Marshall argued that global institutions, such as the United Nations (UN), work with an alliance of allegedly "socially responsible" financial institutions that leverage their asset holdings to advance the ESG agenda. 

ESG scoring evaluates how a corporation aligns itself with social goals beyond earning a profit for its shareholders. These goals often pertain to environmental sustainability, advocacy for specific social movements and commitment to DEI.

Organizations, such as MSCI, award ESG scores to corporations supposedly based on their adherence to ESG values. Large asset management groups, like BlackRock, Vanguard, and State Street, and banks like JPMorgan and Bank of America use ESG ratings to choose where to direct capital.

Conservative critics have called ESG investing a "wokeness report card" and compared it to China's social credit score system.

Despite pushback from pro-ESG businesses, such as Birmingham-based Regions Financial, the Alabama Senate passed legislation this month restricting the state from joining contracts with companies that use political metrics to discriminate in business practices and prohibits public pension funds, like those managed by the Retirement Systems of Alabama (RSA), from making investments using ESG criterion.

Marshall's op-ed follows a testimony he and Utah Attorney General Sean Reyes (R) gave on May 10 before the U.S. House Oversight Committee regarding ESG and its threat to American investors. 
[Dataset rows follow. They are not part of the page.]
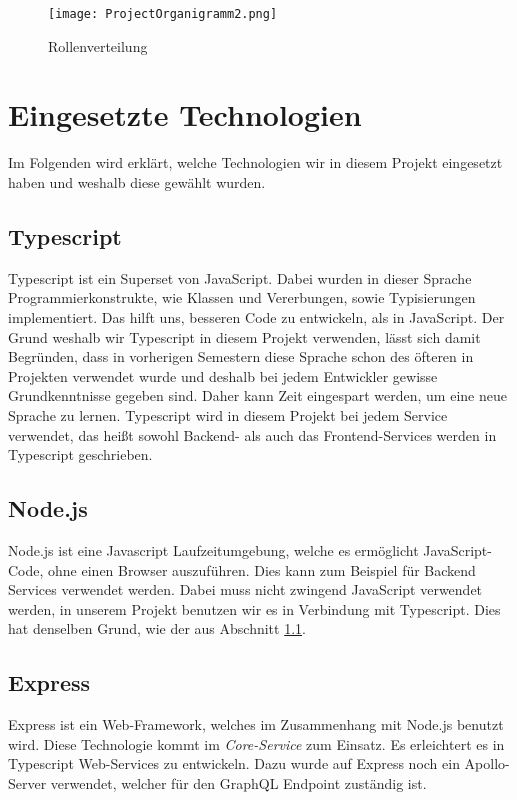     \begin{figure}[!hbt]
        \texttt{[image: ProjectOrganigramm2.png]}
        \caption{Rollenverteilung}
        \label{fig:Rollenverteilung}
    \end{figure}
    
\section{Eingesetzte Technologien}
Im Folgenden wird erklärt, welche Technologien wir in diesem Projekt eingesetzt haben und weshalb diese gewählt wurden.

\subsection{Typescript} \label{sub:Typescript}
    Typescript ist ein Superset von JavaScript. Dabei wurden in dieser Sprache Programmierkonstrukte, wie Klassen und Vererbungen, sowie Typisierungen implementiert. Das hilft uns, besseren Code zu entwickeln, als in JavaScript.
    Der Grund weshalb wir Typescript in diesem Projekt verwenden, lässt sich damit Begründen, dass in vorherigen Semestern diese Sprache schon des öfteren in Projekten verwendet wurde und deshalb bei jedem Entwickler gewisse Grundkenntnisse
    gegeben sind. Daher kann Zeit eingespart werden, um eine neue Sprache zu lernen. Typescript wird in diesem Projekt bei jedem Service verwendet, das heißt sowohl Backend- als auch das Frontend-Services werden in Typescript geschrieben.
\subsection{Node.js}
    Node.js ist eine Javascript Laufzeitumgebung, welche es ermöglicht JavaScript-Code, ohne einen Browser auszuführen. Dies kann zum Beispiel für Backend Services verwendet werden. Dabei muss nicht zwingend JavaScript verwendet werden,
    in unserem Projekt benutzen wir es in Verbindung mit Typescript. Dies hat denselben Grund, wie der aus Abschnitt \ref{sub:Typescript}.
\subsection{Express}
    Express ist ein Web-Framework, welches im Zusammenhang mit Node.js benutzt wird. Diese Technologie kommt im \textit{Core-Service} zum Einsatz. Es erleichtert es in Typescript Web-Services zu entwickeln.
    Dazu wurde auf Express noch ein Apollo-Server verwendet, welcher für den GraphQL Endpoint zuständig ist.
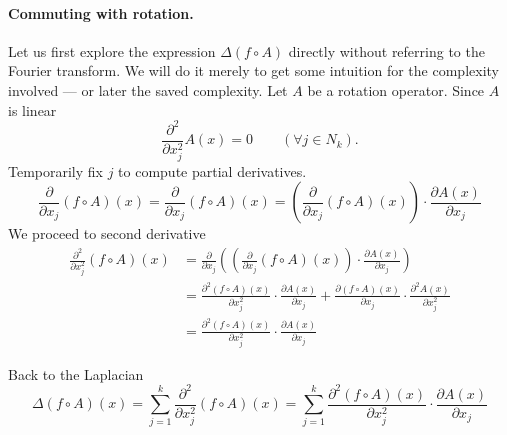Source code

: \begin{enumerate}
\paragraph{Commuting with rotation.}
Let us first explore the expression \(\Delta(f \circ A)\)
directly without referring to the Fourier transform.
We will do it merely to get some intuition for 
the complexity involved --- or later the saved complexity.
Let $A$ be a rotation operator. Since $A$ is linear
\begin{equation*}
 \frac{\partial^2}{\partial x_j^2}A(x) = 0 \qquad (\forall j \in N_k).
\end{equation*}
Temporarily fix $j$ to compute partial derivatives.
\begin{equation*}
\frac{\partial}{\partial x_j} (f \circ A)(x)
= \frac{\partial}{\partial x_j} (f \circ A)(x) 
= \left(\frac{\partial}{\partial x_j}(f \circ A)(x)\right)
   \cdot
   \frac{\partial A(x)}{\partial x_j}
\end{equation*}
We proceed to second derivative
\begin{align*}
\frac{\partial^2}{\partial x_j^2} (f \circ A)(x)
&=   \frac{\partial}{\partial x_j} 
     \left(
      \left(\frac{\partial}{\partial x_j}(f \circ A)(x)\right)
      \cdot
      \frac{\partial A(x)}{\partial x_j}
     \right) \\
&=    \frac{\partial^2 (f \circ A)(x)}{\partial x_j^2}
      \cdot
      \frac{\partial A(x)}{\partial x_j} 
      +
       \frac{\partial (f \circ A)(x)}{\partial x_j}
       \cdot
       \frac{\partial^2 A(x)}{\partial x_j^2}
       \\
&=    \frac{\partial^2 (f \circ A)(x)}{\partial x_j^2}
      \cdot
      \frac{\partial A(x)}{\partial x_j} 
\end{align*}

Back to the Laplacian
\begin{equation*}
\Delta(f \circ A)(x) 
= \sum_{j=1}^k 
     \frac{\partial^2}{\partial x_j^2} (f \circ A)(x) 
= \sum_{j=1}^k 
      \frac{\partial^2 (f \circ A)(x)}{\partial x_j^2}
      \cdot
      \frac{\partial A(x)}{\partial x_j} 
\end{equation*}


\end{enumerate}
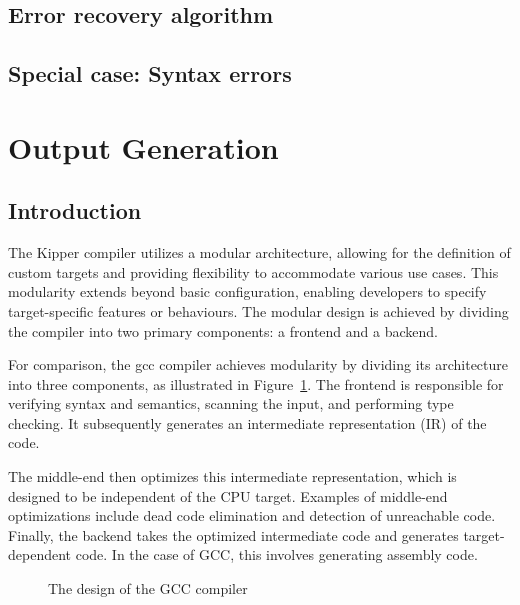 \subsection{Error recovery algorithm}

\subsection{Special case: Syntax errors}

\section{Output Generation}
\label{sec:output-generation}

\subsection{Introduction}

The Kipper compiler utilizes a modular architecture, allowing for the definition of custom targets and providing flexibility to accommodate various use cases. This modularity extends beyond basic configuration, enabling developers to specify target-specific features or behaviours. The modular design is achieved by dividing the compiler into two primary components: a frontend and a backend.

For comparison, the \acrshort{gcc} compiler achieves modularity by dividing its architecture into three components, as illustrated in Figure~\ref{fig:implementation:gcccompiler}. The frontend is responsible for verifying syntax and semantics, scanning the input, and performing type checking. It subsequently generates an intermediate representation (IR) of the code.

The middle-end then optimizes this intermediate representation, which is designed to be independent of the CPU target. Examples of middle-end optimizations include dead code elimination and detection of unreachable code. Finally, the backend takes the optimized intermediate code and generates target-dependent code. In the case of GCC, this involves generating assembly code.

\begin{figure}[h!]
	\centering
	\def\stackalignment{r}
	\caption{The design of the GCC compiler}
	\label{fig:implementation:gcccompiler}
\end{figure}

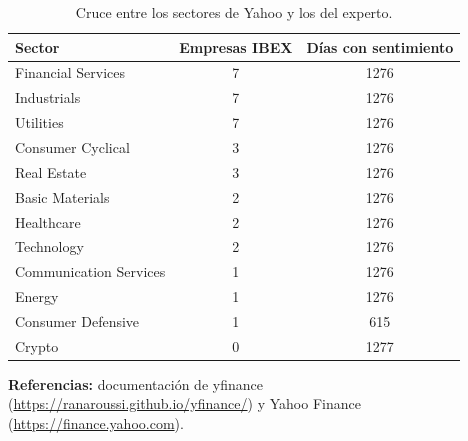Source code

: \documentclass[11pt,a4paper]{article}
\begin{document}
\begin{table}[h]
\centering
\begin{tabular}{lcc}
\toprule
Sector & Empresas IBEX & Días con sentimiento \\
\midrule
Financial Services & 7 & 1276 \\
Industrials & 7 & 1276 \\
Utilities & 7 & 1276 \\
Consumer Cyclical & 3 & 1276 \\
Real Estate & 3 & 1276 \\
Basic Materials & 2 & 1276 \\
Healthcare & 2 & 1276 \\
Technology & 2 & 1276 \\
Communication Services & 1 & 1276 \\
Energy & 1 & 1276 \\
Consumer Defensive & 1 & 615 \\
Crypto & 0 & 1277 \\
\bottomrule
\end{tabular}
\caption{Cruce entre los sectores de Yahoo y los del experto.}
\end{table}

\textbf{Referencias:} documentación de yfinance (\url{https://ranaroussi.github.io/yfinance/}) y Yahoo Finance (\url{https://finance.yahoo.com}).
\end{document}
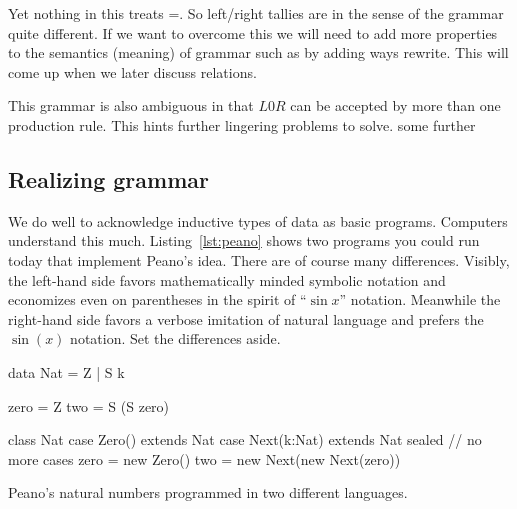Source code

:Yet nothing in this treats =.  So left/right 
tallies are in the sense of the grammar quite different.  If we 
want to overcome this we will need to add more properties to the 
semantics (meaning) of grammar such as by adding ways rewrite.
This will come up when we later discuss relations.

This grammar is also ambiguous in that $L0R$ can be accepted by more than one
production rule.  This hints further lingering problems to solve.
some further

\subsection{Realizing grammar}

We do well to acknowledge inductive types of data as basic programs. Computers
understand this much. Listing~\ref{lst:peano} shows two programs you could run
today that implement Peano's idea. There are of course many differences.
Visibly, the left-hand side favors mathematically minded symbolic notation and
economizes even on parentheses in the spirit of ``$\sin x$'' notation. Meanwhile
the right-hand side favors a verbose imitation of natural language and prefers
the $\sin(x)$ notation.  Set the differences aside.

\begin{lstfloat}
\begin{center}
\begin{minipage}{0.34\textwidth}
\begin{Fcode}[]
data Nat = Z 
         | S k

zero = Z
two = S (S zero)
\end{Fcode}
\end{minipage}
\hfill
\begin{minipage}{0.65\textwidth}
\begin{Pcode}[language=Sava]
class Nat
    case Zero() extends Nat
    case Next(k:Nat) extends Nat
sealed  // no more cases
zero = new Zero()
two = new Next(new Next(zero))
\end{Pcode}
\end{minipage}
\end{center}
\caption{Peano's natural numbers programmed in two different languages.}
\label{lst:peano}
\end{lstfloat}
During the hearing, U.S. Rep. Jamie Raskin (D-Md.) accused ESG critics, such as Marshall, of "assaulting the free market" by prohibiting it from "responding to the climate crisis." Other Democrats furthered this rhetoric.

"The free market has resisted onerous ESG mandates," Marshall wrote. "That's why sectorwide financial alliances have emerged to restrict the market's functioning and stymie consumer choice."

"A company's affinity for ESG ideology is its prerogative," he continued. "Likewise, it is the consumer's choice to reward a company's social messages with continued business. Such corporate stances are often nothing more than virtue signaling. This can often be a costly decision, as Anheuser-Busch is learning in the wake of Bud Light's partnership with transgender activist Dylan Mulvaney."

Marshall clarified that ESG investing differs from companies making choices in the marketplace due to consumer demand or interest from shareholders. He accused the financial institutions pushing ESG of colluding to "choke out certain disfavored companies and industries by limiting their access to capital and then pointing to this manufacturers obstruction as evidence that these firms are a bad investment."

"Consumer choice and businesses' access to funding are central to our free-market system," Marshall wrote. "Because ESG dogma isn't playing well in the open market, Mr. Biden and his administration's favorite big banks and asset managers want to close off certain sectors of the market altogether. If they are successful, Americans will pay the price, be it with tax dollars spent to finance green subsidies or simply with unaffordable vehicles and power bills."